DESCRIPTION OF THE TASK. Read the lines of the data below and retrieve those with "length".

RECORDS PROVIDED.
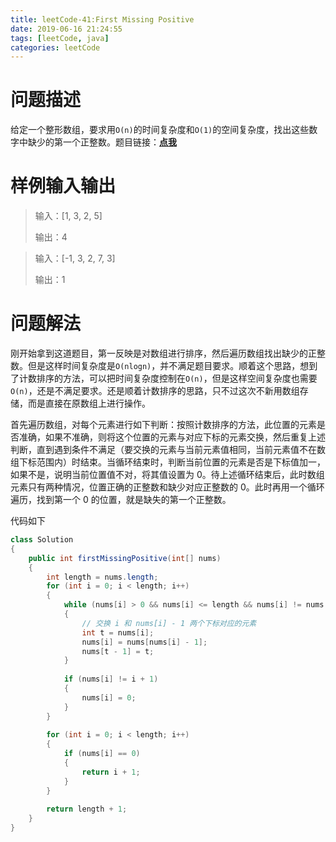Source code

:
 ```yaml
---
title: leetCode-41:First Missing Positive
date: 2019-06-16 21:24:55
tags: [leetCode, java]
categories: leetCode
---
```


# 问题描述

给定一个整形数组，要求用`O(n)`的时间复杂度和`O(1)`的空间复杂度，找出这些数字中缺少的第一个正整数。题目链接：**[点我](https://leetcode.com/problems/first-missing-positive)**

<!-- more -->

# 样例输入输出

> 输入：[1, 3, 2, 5]
>
> 输出：4

> 输入：[-1, 3, 2, 7, 3]
>
> 输出：1

# 问题解法

刚开始拿到这道题目，第一反映是对数组进行排序，然后遍历数组找出缺少的正整数。但是这样时间复杂度是`O(nlogn)`，并不满足题目要求。顺着这个思路，想到了计数排序的方法，可以把时间复杂度控制在`O(n)`，但是这样空间复杂度也需要`O(n)`，还是不满足要求。还是顺着计数排序的思路，只不过这次不新用数组存储，而是直接在原数组上进行操作。

首先遍历数组，对每个元素进行如下判断：按照计数排序的方法，此位置的元素是否准确，如果不准确，则将这个位置的元素与对应下标的元素交换，然后重复上述判断，直到遇到条件不满足（要交换的元素与当前元素值相同，当前元素值不在数组下标范围内）时结束。当循环结束时，判断当前位置的元素是否是下标值加一，如果不是，说明当前位置值不对，将其值设置为 0。待上述循环结束后，此时数组元素只有两种情况，位置正确的正整数和缺少对应正整数的 0。此时再用一个循环遍历，找到第一个 0 的位置，就是缺失的第一个正整数。

代码如下

```java
class Solution 
{
    public int firstMissingPositive(int[] nums) 
    {
        int length = nums.length;
        for (int i = 0; i < length; i++)
        {
            while (nums[i] > 0 && nums[i] <= length && nums[i] != nums[nums[i] - 1])
            {
                // 交换 i 和 nums[i] - 1 两个下标对应的元素
                int t = nums[i];
                nums[i] = nums[nums[i] - 1];
                nums[t - 1] = t;
            }
            
            if (nums[i] != i + 1)
            {
                nums[i] = 0;
            }
        }
        
        for (int i = 0; i < length; i++)
        {
            if (nums[i] == 0)
            {
                return i + 1;
            }
        }
        
        return length + 1;
    }
}
```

SOLUTION TO THE PROBLEM.
        int length = nums.length;
        for (int i = 0; i < length; i++)
            while (nums[i] > 0 && nums[i] <= length && nums[i] != nums[nums[i] - 1])
        for (int i = 0; i < length; i++)
        return length + 1;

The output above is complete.